_About this task_:
The line containing "- Large numbers of 024s in a NACO record create visual" marks the end; return exactly every line from the start of the records up to and including it, but no pictures.

___ Data for this exercise ___

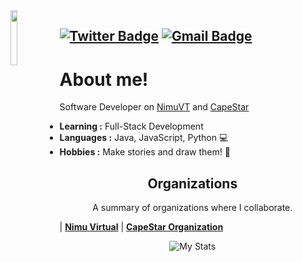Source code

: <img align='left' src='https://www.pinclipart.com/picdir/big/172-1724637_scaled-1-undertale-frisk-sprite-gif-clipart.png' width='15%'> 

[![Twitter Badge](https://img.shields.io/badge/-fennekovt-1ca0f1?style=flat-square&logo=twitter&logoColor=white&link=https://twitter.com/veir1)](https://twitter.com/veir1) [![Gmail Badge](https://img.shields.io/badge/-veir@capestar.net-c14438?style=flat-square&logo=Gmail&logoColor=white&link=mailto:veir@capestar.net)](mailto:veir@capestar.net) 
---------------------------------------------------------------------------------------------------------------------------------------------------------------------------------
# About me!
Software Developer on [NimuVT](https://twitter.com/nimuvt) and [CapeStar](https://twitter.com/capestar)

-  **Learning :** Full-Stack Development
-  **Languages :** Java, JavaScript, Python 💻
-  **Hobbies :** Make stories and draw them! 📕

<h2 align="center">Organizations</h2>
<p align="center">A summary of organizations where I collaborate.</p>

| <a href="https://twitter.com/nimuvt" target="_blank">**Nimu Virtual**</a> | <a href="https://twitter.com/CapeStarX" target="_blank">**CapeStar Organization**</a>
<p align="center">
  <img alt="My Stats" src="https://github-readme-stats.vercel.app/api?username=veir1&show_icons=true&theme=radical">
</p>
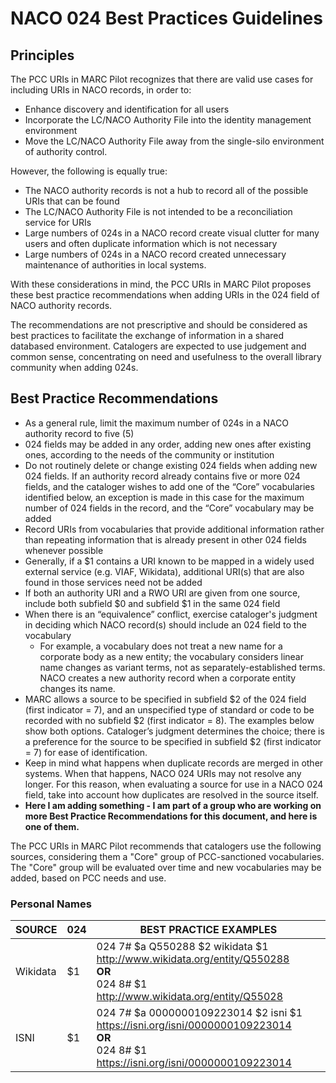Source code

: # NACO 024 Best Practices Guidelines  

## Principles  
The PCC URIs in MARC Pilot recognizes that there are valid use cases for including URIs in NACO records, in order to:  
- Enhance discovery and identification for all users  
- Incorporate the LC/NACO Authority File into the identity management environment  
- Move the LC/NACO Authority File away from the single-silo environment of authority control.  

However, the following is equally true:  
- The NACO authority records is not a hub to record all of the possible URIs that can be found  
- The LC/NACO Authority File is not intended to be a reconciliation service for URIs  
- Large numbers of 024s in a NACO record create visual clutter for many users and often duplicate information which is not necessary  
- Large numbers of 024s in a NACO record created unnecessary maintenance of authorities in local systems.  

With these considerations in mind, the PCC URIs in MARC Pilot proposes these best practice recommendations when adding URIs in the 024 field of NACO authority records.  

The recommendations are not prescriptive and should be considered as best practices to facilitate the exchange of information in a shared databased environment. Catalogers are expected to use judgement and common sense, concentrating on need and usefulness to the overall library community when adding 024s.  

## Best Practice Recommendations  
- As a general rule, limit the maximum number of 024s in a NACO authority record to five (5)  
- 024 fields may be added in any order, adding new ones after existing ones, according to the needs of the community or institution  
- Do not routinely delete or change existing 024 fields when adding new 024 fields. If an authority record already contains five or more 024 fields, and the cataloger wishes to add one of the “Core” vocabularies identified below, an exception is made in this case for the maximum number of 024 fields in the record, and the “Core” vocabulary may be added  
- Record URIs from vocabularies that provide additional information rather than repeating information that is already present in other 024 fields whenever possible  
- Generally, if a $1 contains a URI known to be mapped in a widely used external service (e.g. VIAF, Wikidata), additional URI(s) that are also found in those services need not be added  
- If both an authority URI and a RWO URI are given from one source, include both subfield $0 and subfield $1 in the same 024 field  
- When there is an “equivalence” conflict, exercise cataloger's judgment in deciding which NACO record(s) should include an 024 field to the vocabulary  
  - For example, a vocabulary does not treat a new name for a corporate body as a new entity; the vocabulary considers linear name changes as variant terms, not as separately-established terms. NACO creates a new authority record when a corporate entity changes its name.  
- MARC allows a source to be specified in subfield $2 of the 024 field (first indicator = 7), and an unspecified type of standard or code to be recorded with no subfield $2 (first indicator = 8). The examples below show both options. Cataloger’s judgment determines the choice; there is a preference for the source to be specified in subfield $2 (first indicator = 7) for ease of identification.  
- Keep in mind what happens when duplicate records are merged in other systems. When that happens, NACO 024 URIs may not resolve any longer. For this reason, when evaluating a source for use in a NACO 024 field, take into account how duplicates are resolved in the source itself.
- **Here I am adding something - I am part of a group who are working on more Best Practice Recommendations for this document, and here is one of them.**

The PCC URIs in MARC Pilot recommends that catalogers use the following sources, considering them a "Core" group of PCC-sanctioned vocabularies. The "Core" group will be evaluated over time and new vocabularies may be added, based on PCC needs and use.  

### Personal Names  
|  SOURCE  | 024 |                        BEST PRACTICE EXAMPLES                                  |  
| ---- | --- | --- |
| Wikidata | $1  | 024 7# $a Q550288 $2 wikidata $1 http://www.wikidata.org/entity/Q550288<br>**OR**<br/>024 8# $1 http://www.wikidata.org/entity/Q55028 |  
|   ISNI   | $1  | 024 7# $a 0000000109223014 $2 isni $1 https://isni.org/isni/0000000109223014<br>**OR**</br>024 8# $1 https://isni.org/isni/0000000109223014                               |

___

_Exercise output_:
Source code

: <img align='left' src='https://www.pinclipart.com/picdir/big/172-1724637_scaled-1-undertale-frisk-sprite-gif-clipart.png' width='15%'> 

[![Twitter Badge](https://img.shields.io/badge/-fennekovt-1ca0f1?style=flat-square&logo=twitter&logoColor=white&link=https://twitter.com/veir1)](https://twitter.com/veir1) [![Gmail Badge](https://img.shields.io/badge/-veir@capestar.net-c14438?style=flat-square&logo=Gmail&logoColor=white&link=mailto:veir@capestar.net)](mailto:veir@capestar.net) 
---------------------------------------------------------------------------------------------------------------------------------------------------------------------------------
# About me!
Software Developer on [NimuVT](https://twitter.com/nimuvt) and [CapeStar](https://twitter.com/capestar)

-  **Learning :** Full-Stack Development
-  **Languages :** Java, JavaScript, Python 💻
-  **Hobbies :** Make stories and draw them! 📕

<h2 align="center">Organizations</h2>
<p align="center">A summary of organizations where I collaborate.</p>

| <a href="https://twitter.com/nimuvt" target="_blank">**Nimu Virtual**</a> | <a href="https://twitter.com/CapeStarX" target="_blank">**CapeStar Organization**</a>
<p align="center">
  <img alt="My Stats" src="https://github-readme-stats.vercel.app/api?username=veir1&show_icons=true&theme=radical">
</p>
Source code

: # NACO 024 Best Practices Guidelines  

## Principles  
The PCC URIs in MARC Pilot recognizes that there are valid use cases for including URIs in NACO records, in order to:  
- Enhance discovery and identification for all users  
- Incorporate the LC/NACO Authority File into the identity management environment  
- Move the LC/NACO Authority File away from the single-silo environment of authority control.  

However, the following is equally true:  
- The NACO authority records is not a hub to record all of the possible URIs that can be found  
- The LC/NACO Authority File is not intended to be a reconciliation service for URIs  
- Large numbers of 024s in a NACO record create visual clutter for many users and often duplicate information which is not necessary  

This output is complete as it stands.